LAS MASCOTAS


Desde que nacieron mis hijos, he tenido 9 animales (de soltera tuve 13, sin contar a mis pololos). Junto a pajaritos, hamsters, gatos, conejos, peces y perros, hemos ido creciendo. Ha habido historias de todos los géneros, aunque abunda la comedia. Una perrita amaba masticar los calcetines de mi marido. No me pregunten por qué le gustaban sólo esos y los de ningún otro. (por favor no lo comenten, que hasta el día de hoy la víctima no lo sabe). Un día descubrimos al gato
orinando en el wáter, manteniendo un equilibrio imposible con las patas abiertas al máximo y sin resbalarse en el bode redondo de la taza. Y otra vez, nos percatamos que nuestros dos adorables conejitos se habían dado un banquete con los cables del modem, dejándonos sin internet por una semana. En otra ocasión, una perra que tuvimos, obediente y mejor educada que la mayoría de mis amigos, nos acompañó toda la tarde en un asado. Recalco: nunca la perdimos de vista. Se paseaba entre la gente disfrutando las caricias o echándose tranquilamente a dormir a los pies de alguien. Fue comentario generalizado lo bien entrenada que estaba. Nunca, repito, nunca molestó a nadie pidiendo una chuleta ni intentó robar longanizas. Lo malo del asado –y por lo que nos pelan hasta el día de hoy- es que la carne se hizo poca. Yo juraba haber comprado el triple de lo que llegó a las brasas, pero claro, entre tanta locura de supermercado, niños, cartera, bien podría haber olvidado una bolsa (no sería la primera vez que me pasara). Total, que se fueron todos, apagamos las luces y nos fuimos a acostar. A los pocos minutos, mi marido fue a buscar algo y descubrió a nuestra Labrador de ojos tiernos, desenterrando 5 kilos y medio del mejor tapabarriga (¡!). Confieso que no me dio para retarla porque sentí vergüenza al lado de su proeza: ninguno de los miembros de mi familia tiene la capacidad de postergar la gratificación que demostró mi perra. Mi marido se va de cabeza al helado, aunque esté satisfecho como sapo, yo puedo comer nachos con ají hasta hacerme pedazos la boca y mis hijos arrasan frente a un plato de papas fritas con ketchup.

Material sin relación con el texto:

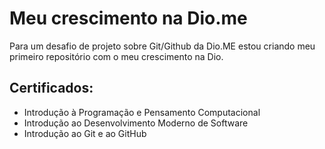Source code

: # Meu crescimento na Dio.me

Para um desafio de projeto sobre Git/Github da Dio.ME estou criando meu primeiro repositório com o meu crescimento na Dio.

## Certificados:

 - Introdução à Programação e Pensamento Computacional
 - Introdução ao Desenvolvimento Moderno de Software
 - Introdução ao Git e ao GitHub

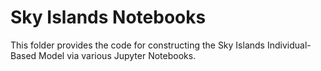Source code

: # Sky Islands Notebooks

This folder provides the code for constructing the Sky Islands Individual-Based Model via various Jupyter Notebooks.
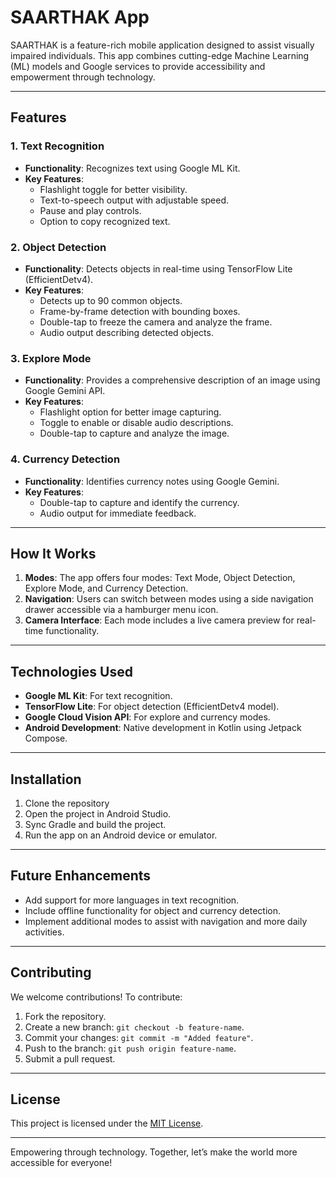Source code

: # SAARTHAK App

SAARTHAK is a feature-rich mobile application designed to assist visually impaired individuals. This app combines cutting-edge Machine Learning (ML) models and Google services to provide accessibility and empowerment through technology.

---

## Features

### 1. Text Recognition
- **Functionality**: Recognizes text using Google ML Kit.
- **Key Features**:
  - Flashlight toggle for better visibility.
  - Text-to-speech output with adjustable speed.
  - Pause and play controls.
  - Option to copy recognized text.
  

### 2. Object Detection
- **Functionality**: Detects objects in real-time using TensorFlow Lite (EfficientDetv4).
- **Key Features**:
  - Detects up to 90 common objects.
  - Frame-by-frame detection with bounding boxes.
  - Double-tap to freeze the camera and analyze the frame.
  - Audio output describing detected objects.


### 3. Explore Mode
- **Functionality**: Provides a comprehensive description of an image using Google Gemini API.
- **Key Features**:
  - Flashlight option for better image capturing.
  - Toggle to enable or disable audio descriptions.
  - Double-tap to capture and analyze the image.


### 4. Currency Detection
- **Functionality**: Identifies currency notes using Google Gemini. 
- **Key Features**:
  - Double-tap to capture and identify the currency.
  - Audio output for immediate feedback.


---

## How It Works
1. **Modes**: The app offers four modes: Text Mode, Object Detection, Explore Mode, and Currency Detection.
2. **Navigation**: Users can switch between modes using a side navigation drawer accessible via a hamburger menu icon.
3. **Camera Interface**: Each mode includes a live camera preview for real-time functionality.

---

## Technologies Used
- **Google ML Kit**: For text recognition.
- **TensorFlow Lite**: For object detection (EfficientDetv4 model).
- **Google Cloud Vision API**: For explore and currency modes.
- **Android Development**: Native development in Kotlin using Jetpack Compose.

---

## Installation
1. Clone the repository
2. Open the project in Android Studio.
3. Sync Gradle and build the project.
4. Run the app on an Android device or emulator.

---

## Future Enhancements
- Add support for more languages in text recognition.
- Include offline functionality for object and currency detection.
- Implement additional modes to assist with navigation and more daily activities.

---

## Contributing
We welcome contributions! To contribute:
1. Fork the repository.
2. Create a new branch: `git checkout -b feature-name`.
3. Commit your changes: `git commit -m "Added feature"`.
4. Push to the branch: `git push origin feature-name`.
5. Submit a pull request.

---

## License
This project is licensed under the [MIT License](LICENSE).

---


Empowering through technology. Together, let’s make the world more accessible for everyone!

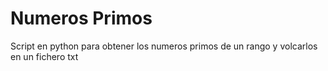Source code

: # Numeros Primos

Script en python para obtener los numeros primos de un rango y volcarlos en un fichero txt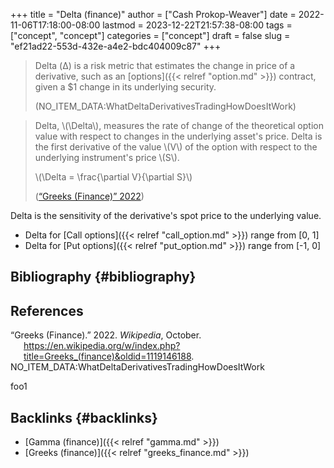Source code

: +++
title = "Delta (finance)"
author = ["Cash Prokop-Weaver"]
date = 2022-11-06T17:18:00-08:00
lastmod = 2023-12-22T21:57:38-08:00
tags = ["concept", "concept"]
categories = ["concept"]
draft = false
slug = "ef21ad22-553d-432e-a4e2-bdc404009c87"
+++

> Delta (Δ) is a risk metric that estimates the change in price of a derivative, such as an [options]({{< relref "option.md" >}}) contract, given a $1 change in its underlying security.
>
> (NO_ITEM_DATA:WhatDeltaDerivativesTradingHowDoesItWork)

<!--quoteend-->

> Delta, \\(\Delta\\), measures the rate of change of the theoretical option value with respect to changes in the underlying asset's price. Delta is the first derivative of the value \\(V\\) of the option with respect to the underlying instrument's price \\(S\\).
>
> \\(\Delta = \frac{\partial V}{\partial S}\\)
>
> (<a href="#citeproc_bib_item_1">“Greeks (Finance)” 2022</a>)

Delta is the sensitivity of the derivative's spot price to the underlying value.

-   Delta for [Call options]({{< relref "call_option.md" >}}) range from [0, 1]
-   Delta for [Put options]({{< relref "put_option.md" >}}) range from [-1, 0]


## Bibliography {#bibliography}

## References

<style>.csl-entry{text-indent: -1.5em; margin-left: 1.5em;}</style><div class="csl-bib-body">
  <div class="csl-entry"><a id="citeproc_bib_item_1"></a>“Greeks (Finance).” 2022. <i>Wikipedia</i>, October. <a href="https://en.wikipedia.org/w/index.php?title=Greeks_(finance)&oldid=1119146188">https://en.wikipedia.org/w/index.php?title=Greeks_(finance)&#38;oldid=1119146188</a>.</div>
  <div class="csl-entry">NO_ITEM_DATA:WhatDeltaDerivativesTradingHowDoesItWork</div>
</div>

foo1


## Backlinks {#backlinks}

-   [Gamma (finance)]({{< relref "gamma.md" >}})
-   [Greeks (finance)]({{< relref "greeks_finance.md" >}})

En nuestra aventura de vivir con mascotas, también hemos tenido despedidas dolorosas, duelos largos y búsquedas frenéticas a la una de la madrugada de una cachorra loca como cabra que amaba pasear por el barrio. He pasado los sustos de mi vida con la multiplicidad de regalos que nos trae nuestro agradecido gato (lagartijas destripadas, palomas sin cabeza y ratones agonizantes. Valorrr). Asimismo, con mis hijos nos hemos maravillado de los Caracoles Manzana en el acuario, de cómo se las ingenian para ir a buscar oxígeno a la superficie, bombear aire para tener de reserva y luego dejarse caer, rebotando suavemente entre las hojitas de la vegetación hasta llegar al suelo. También los hemos visto amarse lujuriosamente y tener aproximadamente 1600 retoños!
Problemas derivados de tener animalitos, los cuento por cientos (¡¿¿han tratado de ponerle gotas en los ojos a una tortuga con conjuntivitis??!). Las veces que limpié vómitos, otro tanto. Las angustias por alguno enfermo o herido, anda por las alturas. Mis hijos siempre han estado involucradísimos en la crianza y cuidado de cuanta mascota ha llegado a la casa. Han debido sortear variadas e intensas emociones y más de una vez he debido mediar y ayudarlos a elaborar las a veces complejas -pero siempre maravillosas- situaciones derivadas de convivir con ellos. Aclaro de inmediato –para evitar cualquier apreciación idílica- que si bien mis hijos ayudan en el cuidado de las criaturas en la medida de sus edades y capacidades, el trabajo pesado, me lo llevo yo. Pero lo curioso es que ni por un segundo me arrepiento. Será porque lo que hemos vivido con mis hijos es un “mundo” imposible de transmitir con palabras. Un inmenso viaje lleno de aventuras, lleno de risas y asombro, lleno de ternura y lecciones vitales. Es cierto que en los sillones de mi living encuentras más de un pelo (bastantes más si es la época en que pelechan). Un costado del sofá es el lugar preferido de mi gato para afilarse las uñas, así es que imaginarán lo lindo que está. El piso de madera no es inmaculado y ya me resigné a no tener jamás una alfombra blanca de revista de decoración. Pero juro por mi amada abuela -que a estas alturas ya debió reencarnar en bugambilia o colibrí- que no me importa.